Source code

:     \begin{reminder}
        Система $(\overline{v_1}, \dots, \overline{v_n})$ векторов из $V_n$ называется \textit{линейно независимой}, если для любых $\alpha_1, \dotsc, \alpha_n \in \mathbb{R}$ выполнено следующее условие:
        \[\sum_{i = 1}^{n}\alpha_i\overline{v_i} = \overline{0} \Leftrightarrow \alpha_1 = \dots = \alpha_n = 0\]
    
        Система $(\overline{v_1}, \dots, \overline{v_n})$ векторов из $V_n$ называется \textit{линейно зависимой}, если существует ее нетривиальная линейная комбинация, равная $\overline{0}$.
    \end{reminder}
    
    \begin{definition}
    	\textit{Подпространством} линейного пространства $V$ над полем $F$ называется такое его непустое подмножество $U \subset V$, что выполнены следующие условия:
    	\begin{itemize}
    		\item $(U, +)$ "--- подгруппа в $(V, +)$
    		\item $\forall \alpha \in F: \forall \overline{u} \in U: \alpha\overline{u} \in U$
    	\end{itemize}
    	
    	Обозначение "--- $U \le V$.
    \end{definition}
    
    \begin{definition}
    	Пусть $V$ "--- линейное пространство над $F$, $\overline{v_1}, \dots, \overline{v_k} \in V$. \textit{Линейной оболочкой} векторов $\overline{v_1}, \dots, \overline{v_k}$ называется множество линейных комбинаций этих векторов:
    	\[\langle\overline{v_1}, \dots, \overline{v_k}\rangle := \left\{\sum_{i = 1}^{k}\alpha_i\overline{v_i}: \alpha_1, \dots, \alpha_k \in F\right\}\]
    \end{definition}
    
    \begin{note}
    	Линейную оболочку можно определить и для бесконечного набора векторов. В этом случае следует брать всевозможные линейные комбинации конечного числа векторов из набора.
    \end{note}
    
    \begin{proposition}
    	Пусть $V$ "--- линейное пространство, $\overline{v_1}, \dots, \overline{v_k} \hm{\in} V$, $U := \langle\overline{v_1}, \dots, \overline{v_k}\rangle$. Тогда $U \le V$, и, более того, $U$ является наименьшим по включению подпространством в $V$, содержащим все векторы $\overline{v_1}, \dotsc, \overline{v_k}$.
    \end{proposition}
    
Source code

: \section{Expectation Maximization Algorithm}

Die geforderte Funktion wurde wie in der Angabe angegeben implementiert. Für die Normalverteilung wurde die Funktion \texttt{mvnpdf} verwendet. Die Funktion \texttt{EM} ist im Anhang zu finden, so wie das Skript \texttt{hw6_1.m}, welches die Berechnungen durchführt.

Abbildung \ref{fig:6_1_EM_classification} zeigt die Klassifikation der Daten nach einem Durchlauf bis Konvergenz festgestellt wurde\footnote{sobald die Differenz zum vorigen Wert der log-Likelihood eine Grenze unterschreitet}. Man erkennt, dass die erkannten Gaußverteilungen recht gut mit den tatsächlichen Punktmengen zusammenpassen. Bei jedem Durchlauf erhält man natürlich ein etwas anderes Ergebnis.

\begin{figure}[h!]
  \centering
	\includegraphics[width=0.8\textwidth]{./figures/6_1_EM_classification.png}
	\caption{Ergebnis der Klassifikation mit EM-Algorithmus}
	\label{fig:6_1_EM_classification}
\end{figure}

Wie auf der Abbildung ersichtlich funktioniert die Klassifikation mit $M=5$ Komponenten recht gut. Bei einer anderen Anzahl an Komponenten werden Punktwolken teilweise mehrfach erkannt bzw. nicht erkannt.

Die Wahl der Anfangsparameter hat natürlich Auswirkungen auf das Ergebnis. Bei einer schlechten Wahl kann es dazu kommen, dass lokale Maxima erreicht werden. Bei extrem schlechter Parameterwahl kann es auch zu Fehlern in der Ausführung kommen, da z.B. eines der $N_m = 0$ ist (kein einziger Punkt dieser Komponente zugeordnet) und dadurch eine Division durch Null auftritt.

WORK INSTRUCTIONS: Copy all of the data exactly.

TASK RESULT:
Source code

:     \begin{reminder}
        Система $(\overline{v_1}, \dots, \overline{v_n})$ векторов из $V_n$ называется \textit{линейно независимой}, если для любых $\alpha_1, \dotsc, \alpha_n \in \mathbb{R}$ выполнено следующее условие:
        \[\sum_{i = 1}^{n}\alpha_i\overline{v_i} = \overline{0} \Leftrightarrow \alpha_1 = \dots = \alpha_n = 0\]
    
        Система $(\overline{v_1}, \dots, \overline{v_n})$ векторов из $V_n$ называется \textit{линейно зависимой}, если существует ее нетривиальная линейная комбинация, равная $\overline{0}$.
    \end{reminder}
    
    \begin{definition}
    	\textit{Подпространством} линейного пространства $V$ над полем $F$ называется такое его непустое подмножество $U \subset V$, что выполнены следующие условия:
    	\begin{itemize}
    		\item $(U, +)$ "--- подгруппа в $(V, +)$
    		\item $\forall \alpha \in F: \forall \overline{u} \in U: \alpha\overline{u} \in U$
    	\end{itemize}
    	
    	Обозначение "--- $U \le V$.
    \end{definition}
    
    \begin{definition}
    	Пусть $V$ "--- линейное пространство над $F$, $\overline{v_1}, \dots, \overline{v_k} \in V$. \textit{Линейной оболочкой} векторов $\overline{v_1}, \dots, \overline{v_k}$ называется множество линейных комбинаций этих векторов:
    	\[\langle\overline{v_1}, \dots, \overline{v_k}\rangle := \left\{\sum_{i = 1}^{k}\alpha_i\overline{v_i}: \alpha_1, \dots, \alpha_k \in F\right\}\]
    \end{definition}
    
    \begin{note}
    	Линейную оболочку можно определить и для бесконечного набора векторов. В этом случае следует брать всевозможные линейные комбинации конечного числа векторов из набора.
    \end{note}
    
    \begin{proposition}
    	Пусть $V$ "--- линейное пространство, $\overline{v_1}, \dots, \overline{v_k} \hm{\in} V$, $U := \langle\overline{v_1}, \dots, \overline{v_k}\rangle$. Тогда $U \le V$, и, более того, $U$ является наименьшим по включению подпространством в $V$, содержащим все векторы $\overline{v_1}, \dotsc, \overline{v_k}$.
    \end{proposition}
    
Source code

: \section{Expectation Maximization Algorithm}

Die geforderte Funktion wurde wie in der Angabe angegeben implementiert. Für die Normalverteilung wurde die Funktion \texttt{mvnpdf} verwendet. Die Funktion \texttt{EM} ist im Anhang zu finden, so wie das Skript \texttt{hw6_1.m}, welches die Berechnungen durchführt.

Abbildung \ref{fig:6_1_EM_classification} zeigt die Klassifikation der Daten nach einem Durchlauf bis Konvergenz festgestellt wurde\footnote{sobald die Differenz zum vorigen Wert der log-Likelihood eine Grenze unterschreitet}. Man erkennt, dass die erkannten Gaußverteilungen recht gut mit den tatsächlichen Punktmengen zusammenpassen. Bei jedem Durchlauf erhält man natürlich ein etwas anderes Ergebnis.

\begin{figure}[h!]
  \centering
	\includegraphics[width=0.8\textwidth]{./figures/6_1_EM_classification.png}
	\caption{Ergebnis der Klassifikation mit EM-Algorithmus}
	\label{fig:6_1_EM_classification}
\end{figure}

Wie auf der Abbildung ersichtlich funktioniert die Klassifikation mit $M=5$ Komponenten recht gut. Bei einer anderen Anzahl an Komponenten werden Punktwolken teilweise mehrfach erkannt bzw. nicht erkannt.

Die Wahl der Anfangsparameter hat natürlich Auswirkungen auf das Ergebnis. Bei einer schlechten Wahl kann es dazu kommen, dass lokale Maxima erreicht werden. Bei extrem schlechter Parameterwahl kann es auch zu Fehlern in der Ausführung kommen, da z.B. eines der $N_m = 0$ ist (kein einziger Punkt dieser Komponente zugeordnet) und dadurch eine Division durch Null auftritt.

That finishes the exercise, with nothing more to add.